**What is expected**
Search the data below for the word "simple" and report how many lines contain it. Nothing but the number is needed.

========================================

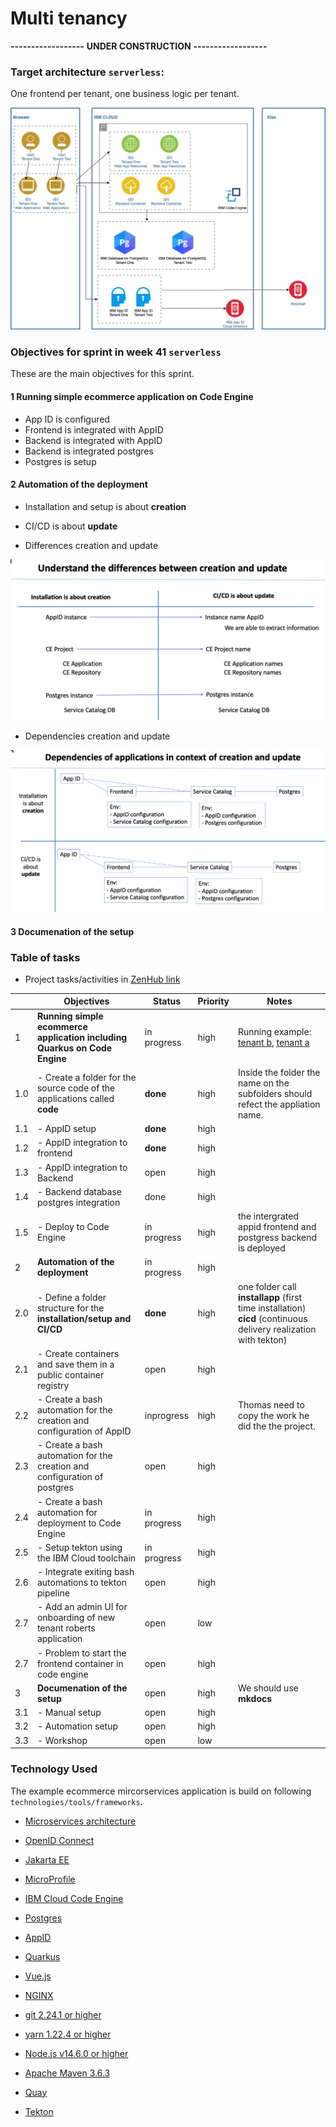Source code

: # Multi tenancy

**------------------**
**UNDER CONSTRUCTION**
**------------------**

### Target architecture `serverless`:

One frontend per tenant, one business logic per tenant.

![](documentation/images/Mulit-Tenancy-architecture-codeengine-serverless.jpg)

### Objectives for sprint in week 41 `serverless`

These are the main objectives for this sprint.

#### 1 **Running simple ecommerce application on Code Engine**

  * App ID is configured
  * Frontend is integrated with AppID
  * Backend is integrated with AppID
  * Backend is integrated postgres
  * Postgres is setup

#### 2  **Automation of the deployment**
    
  * Installation and setup is about **creation**
  * CI/CD is about **update**

  * Differences creation and update

  ![](images/Mulit-Tenancy-installation-cicd.png)

  * Dependencies creation and update

  ![](images/Mulit-Tenancy-installation-cicd-02.png)

#### 3  **Documenation of the setup**


### Table of tasks

* Project tasks/activities in [ZenHub link](https://github.com/karimdeif/multi-tenancy#workspaces/serverless-6152c725095153001243b1aa/board?repos=388999110)

|   | Objectives |  Status | Priority |  Notes | 
|---|---|---|---|---|
| 1 | **Running simple ecommerce application including Quarkus on Code Engine** |  in progress | high |Running example: [tenant b](https://frontend-oidc-b.ceqctuyxg6m.us-south.codeengine.appdomain.cloud/), [tenant a](https://frontend-oidc-a.ceqctuyxg6m.us-south.codeengine.appdomain.cloud/)  |
| 1.0 | - Create a folder for the source code of the applications called **code** |  **done** | high | Inside the folder the name on the subfolders should refect the appliation name. |
| 1.1 | - AppID setup |  **done** | high |  |
| 1.2 | - AppID integration to frontend |  **done** | high |  |
| 1.3 | - AppID integration to Backend |  open | high |  |
| 1.4 | - Backend database postgres integration |  done | high |  |
| 1.5 | - Deploy to Code Engine |  in progress | high | the intergrated appid frontend and postgress backend is deployed |
| 2 | **Automation of the deployment** | in progress | high |  |
| 2.0 | - Define a folder structure for the **installation/setup and CI/CD** | **done** | high | one folder call **installapp** (first time installation) **cicd** (continuous delivery realization with tekton) |
| 2.1 | - Create containers and save them in a public container registry | open | high |  |
| 2.2 | - Create a bash automation for the creation and configuration of AppID | inprogress | high | Thomas need to copy the work he did the the project. |
| 2.3 | - Create a bash automation for the creation and configuration of postgres | open | high |  |
| 2.4 | - Create a bash automation for deployment to Code Engine | in progress | high |  |
| 2.5 | - Setup tekton using the IBM Cloud toolchain | in progress | high |  |
| 2.6 | - Integrate exiting bash automations to tekton pipeline | open | high |  |
| 2.7 | - Add an admin UI for onboarding of new tenant roberts application |  open | low |  |
| 2.7 | - Problem to start the frontend container in code engine |  open | high |  |
| 3 | **Documenation of the setup** | open | high | We should use **mkdocs** |  
| 3.1 | - Manual setup | open | high |  |  
| 3.2 | - Automation setup | open | high |  |
| 3.3 | - Workshop  | open | low |  |

### Technology Used

The example ecommerce mircorservices application is build on following `technologies/tools/frameworks`.

  * [Microservices architecture](https://en.wikipedia.org/wiki/Microservices)
  * [OpenID Connect](https://openid.net/connect/)
  * [Jakarta EE](https://jakarta.ee/)
  * [MicroProfile](https://microprofile.io/)

  * [IBM Cloud Code Engine](https://cloud.ibm.com/docs/codeengine?topic=codeengine-about)
  * [Postgres](https://cloud.ibm.com/databases/databases-for-postgresql/create)
  * [AppID](https://www.ibm.com/de-de/cloud/app-id)
  * [Quarkus](https://quarkus.io/ingress)
  * [Vue.js](https://vuejs.org/)
  
  * [NGINX](https://www.nginx.com/)
  * [git 2.24.1 or higher](https://git-scm.com/book/en/v2/Getting-Started-Installing-Git)
  * [yarn 1.22.4 or higher](https://yarnpkg.com)
  * [Node.js v14.6.0 or higher](https://nodejs.org/en/)
  * [Apache Maven 3.6.3](https://maven.apache.org/ref/3.6.3/maven-embedder/cli.html)
  * [Quay](https://quay.io/)
  * [Tekton](https://tekton.dev/)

========================================

**Response to this task**
2